After landing the bid for hosting the 2020 Olympics in Tokyo, Japan is indeed rising with the sun as more REITs in the healthcare sector are looking to enter the market this year. This also goes in tandem with the rise in construction as it supports the nation’s aim to boost the Olympic games.

According to the February 2014 Real Estate Market Report by Mizuho Trust & Banking Co Ltd, Japan, the REITs market has seen Daiwa Real Estate Asset Management Co Ltd (a subsidiary of Daiwa Securities Group and in charge of managing Daiwa Office Investment Corporation) establishing Nippon Healthcare Investment Corporation to form Japan’s first REIT that specializes in the investment management of healthcare facilities.
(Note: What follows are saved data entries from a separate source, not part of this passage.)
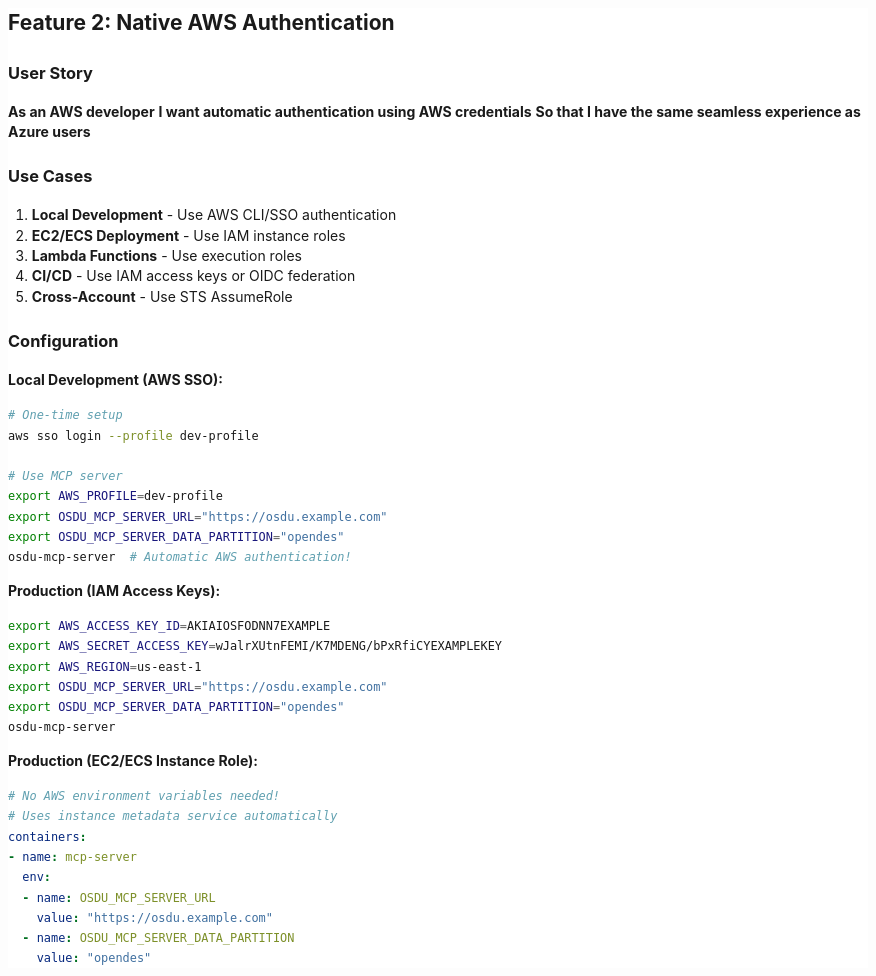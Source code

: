 
## Feature 2: Native AWS Authentication

### User Story

**As an AWS developer**
**I want automatic authentication using AWS credentials**
**So that I have the same seamless experience as Azure users**

### Use Cases

1. **Local Development** - Use AWS CLI/SSO authentication
2. **EC2/ECS Deployment** - Use IAM instance roles
3. **Lambda Functions** - Use execution roles
4. **CI/CD** - Use IAM access keys or OIDC federation
5. **Cross-Account** - Use STS AssumeRole

### Configuration

**Local Development (AWS SSO):**
```bash
# One-time setup
aws sso login --profile dev-profile

# Use MCP server
export AWS_PROFILE=dev-profile
export OSDU_MCP_SERVER_URL="https://osdu.example.com"
export OSDU_MCP_SERVER_DATA_PARTITION="opendes"
osdu-mcp-server  # Automatic AWS authentication!
```

**Production (IAM Access Keys):**
```bash
export AWS_ACCESS_KEY_ID=AKIAIOSFODNN7EXAMPLE
export AWS_SECRET_ACCESS_KEY=wJalrXUtnFEMI/K7MDENG/bPxRfiCYEXAMPLEKEY
export AWS_REGION=us-east-1
export OSDU_MCP_SERVER_URL="https://osdu.example.com"
export OSDU_MCP_SERVER_DATA_PARTITION="opendes"
osdu-mcp-server
```

**Production (EC2/ECS Instance Role):**
```yaml
# No AWS environment variables needed!
# Uses instance metadata service automatically
containers:
- name: mcp-server
  env:
  - name: OSDU_MCP_SERVER_URL
    value: "https://osdu.example.com"
  - name: OSDU_MCP_SERVER_DATA_PARTITION
    value: "opendes"
```
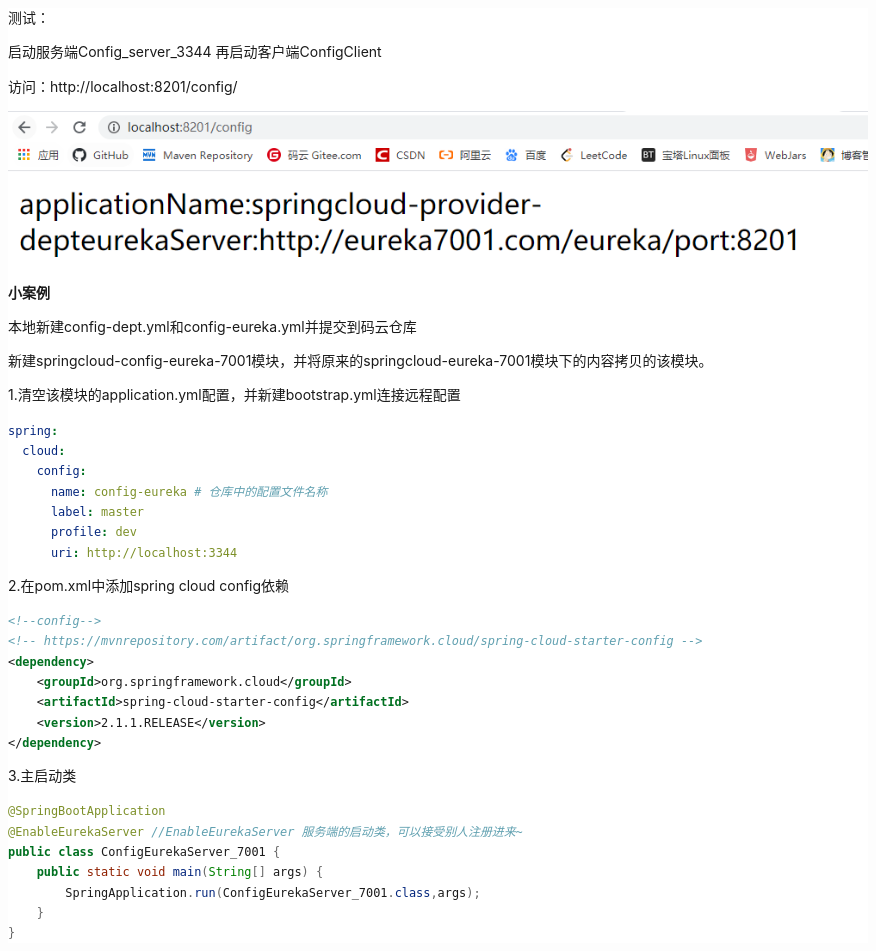 测试：

启动服务端Config_server_3344 再启动客户端ConfigClient

访问：http://localhost:8201/config/

![在这里插入图片描述](res/98.png)

**小案例**

本地新建config-dept.yml和config-eureka.yml并提交到码云仓库

新建springcloud-config-eureka-7001模块，并将原来的springcloud-eureka-7001模块下的内容拷贝的该模块。

1.清空该模块的application.yml配置，并新建bootstrap.yml连接远程配置

```yml
spring:
  cloud:
    config:
      name: config-eureka # 仓库中的配置文件名称
      label: master
      profile: dev
      uri: http://localhost:3344
```

2.在pom.xml中添加spring cloud config依赖

```xml
<!--config-->
<!-- https://mvnrepository.com/artifact/org.springframework.cloud/spring-cloud-starter-config -->
<dependency>
    <groupId>org.springframework.cloud</groupId>
    <artifactId>spring-cloud-starter-config</artifactId>
    <version>2.1.1.RELEASE</version>
</dependency>
```

3.主启动类

```java
@SpringBootApplication
@EnableEurekaServer //EnableEurekaServer 服务端的启动类，可以接受别人注册进来~
public class ConfigEurekaServer_7001 {
    public static void main(String[] args) {
        SpringApplication.run(ConfigEurekaServer_7001.class,args);
    }
}
```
The report states that it planned to start investing in and managing healthcare facilities in March 2014 as a target, and aims to have the new REIT listed on the Tokyo Stock Exchange by the end of 2014 (with asset size of around 10 billion yen upon starting management). Multiple healthcare REITs are also looking to get listed in 2014 including Hulic Reit Inc which has paid elderly homes in its portfolio.

Hulic Reit Inc’s acquisition of Hulic Kamiyacho Building (approximately 39.9% co-ownership interest of the land and the building) located in Minato Ward, Tokyo for 83.7 billion yen from Hulic Co Ltd is among the large-scale projects transactions that have taken place recently.

Real estate transaction volume of listed companies on the other hand as announced in December 2013 totaled 380.4 billion yen (103 deals in total). The year-on-year performance of transaction values (three-month backward moving average) recorded positive, exceeding 100% for the seventh consecutive month.

Rental Apartment Market
From the perspective of the rental market, occupancy rate of rented apartments in the 23 Wards of Tokyo based on J-Reit owned properties for all types of properties remained high at around 95% for the first half of 2013 (period ended June 2013). This is an increase from the second half of 2012. All types of properties in this context refers to Studio units measuring less than 30sqm, Compact units with a dining room measuring 30sqm to around 40sqm and Family units at 60sqm to 70sqm or more.

Rental performance in November 2013 increased month-on-month for Studio units measuring 25sqm while Compact units with a dining room at 50sqm and Family units at 80sqm stayed flat compared to the previous month.

Increase in Construction Costs
Construction costs in Japan have been increasing since 2012 and getting stronger entering 2013. Prices of newly supplied properties rose with the increase in construction costs while prices of existing properties may also increase.

A comparison of construction costs for office buildings and condominiums with the same SRC (steel reinforced concrete-built) structures indicates that condominiums showed a larger increase since January 2011. By city, construction costs grew significantly in Sendai, partly due to construction demand including the earthquake disaster reconstruction projects. Capital city Tokyo also saw a large increase.

The rise in construction costs is mainly attributed to the increase in labor costs and material prices caused by the shortage of skilled workers for formwork and rising costs of imported materials as a result of the weaker yen. The heightened cost is also caused by the increasing orders for construction work as well as other factors. As for construction demand, the private sector is expected to follow the projects lined up for the infrastructures and athletic facilities of the 2020 Olympic Games. For the lack of a better way to put it, this may look like Japan’s opportunity to bounce back given the seemingly positive recovery trend so far.